Add API to replace FS access #832

fionera · 2021-03-14T14:13:03Z

Hi, I would like to use navidrome, but I have my files in an object storage and I would like to directly interact with it. How about an API so it is possible to use other storage providers. This could also allow to use as example rclone as storage source

deluan · 2021-03-14T16:48:29Z

Hi @fionera, thanks for trying Navidrome!

I already thought about introducing this FS abstraction, but after moving my library to GDrive and setting up RClone to mount it, I don't see any advantage of incorporating this functionality directly into Navidrome's codebase. It would be more code to maintain and it would never be better than something dedicated to it, like RClone. Think about all the tweaks and fine-tuning one have to do to make the access as fast and transparent as possible?

Having said that, I may still implement this in a future version, but it is definitely not a priority now because, as I said, you can already achieve this by using RClone.

Let me know your thoughts, and if I'm missing any important aspect of this.
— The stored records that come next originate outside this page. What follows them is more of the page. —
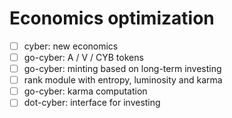 # Economics optimization

- [ ] cyber: new economics
- [ ] go-cyber: A / V / CYB tokens
- [ ] go-cyber: minting based on long-term investing
- [ ] rank module with entropy, luminosity and karma
- [ ] go-cyber: karma computation 
- [ ] dot-cyber: interface for investing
fionera · 2021-03-14T17:42:55Z

I have a big library I cant just mount with rclone and I would implement my own driver for it then anyway. If its wanted, I could take a look into implementing this

deluan · 2021-03-14T23:02:31Z

I'm all for contributions, but I still don't get why you say you can't just mount it.. My library is 70K songs, mostly FLAC and it works pretty well, taking less than 30 seconds to add a new album. I know some folks that have more than a million songs, also mounting using rclone. Can you elaborate a bit more on why this is not possible in your case. And, in the issue description you said:

This could also allow to use as example rclone as storage source

So, I'm kind of confused here: why do you say using rclone as a storage source is good, but mounting with it is not?

Anyway, if we decide to implement something like this, I'd like to use an approach of external plugins, maybe using Hashicorp's go-plugin library

fionera · 2021-03-14T23:24:22Z

The Library I want to use and index currently has over 20 million songs and is over 500TB in size. Its split across multiple s3 buckets and not sorted in a human readable way. There are multiple abstractions in there. If I mount it, its far more overhead.

Using rclone was just an example, so I am not the only one who would use that Interface ;) I dont really like the native go plugin system, since it has multiple problems and the go-plugin lib from Hashicorp is using gRPC under the hood which afaik also adds overhead since you stream real files, tho for the normal User that shouldnt be a problem.

deluan · 2021-03-16T17:58:04Z

Wow! Are you trying to launch your own streaming service? LOL!

Seriously though, abstracting away the FS access is a Good Thing ™️, but I'm not sure how we would handle TagLib's access to the files (it is a C++ library, not Go).

By the way, in your case, you may encounter other issues with this huuuuge library, ex: I'm not sure if SQLite3 is the best option to store a library this size.

fionera · 2021-03-16T20:31:59Z

Wow! Are you trying to launch your own streaming service? LOL!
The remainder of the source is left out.